BEGIN

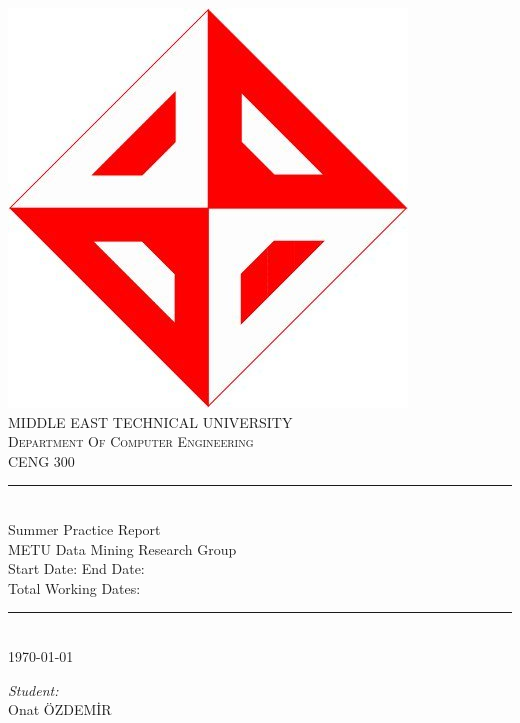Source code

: \documentclass[12pt]{article}
\begin{document}
	\begin{titlepage}
		\newcommand{\HRule}{\rule{\linewidth}{0.1mm}} 
		\center 
		\includegraphics[scale=0.12]{ceng} \\
		\vspace{1cm}
		\textsc{\Large MIDDLE EAST TECHNICAL UNIVERSITY}\\[0.5cm]
		\textsc{\large Department Of Computer Engineering}\\[0.5cm]
		\textsc{\large CENG 300}\\
		\HRule \\[0.4cm]
		{ \huge \Large Summer Practice Report }\\[0.4cm]
		METU Data Mining Research Group \\
		Start Date: \hspace{25px}  End Date: \\
		Total Working Dates:
		
		\HRule \\[0.3cm]
		{\today}\\[1.2cm]
		
		
		\begin{minipage}{0.4\textwidth}
			\begin{flushleft} \large
				
				\emph{Student:}\\
				Onat ÖZDEMİR
			\end{flushleft}
			

\end{minipage}
\end{titlepage}
\end{document}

END

AIM OF THE TASK — Which of the lines above hold the word "flushleft"? Copy each one.

OUTPUT FOR THIS EXERCISE —
			\begin{flushleft} \large
			\end{flushleft}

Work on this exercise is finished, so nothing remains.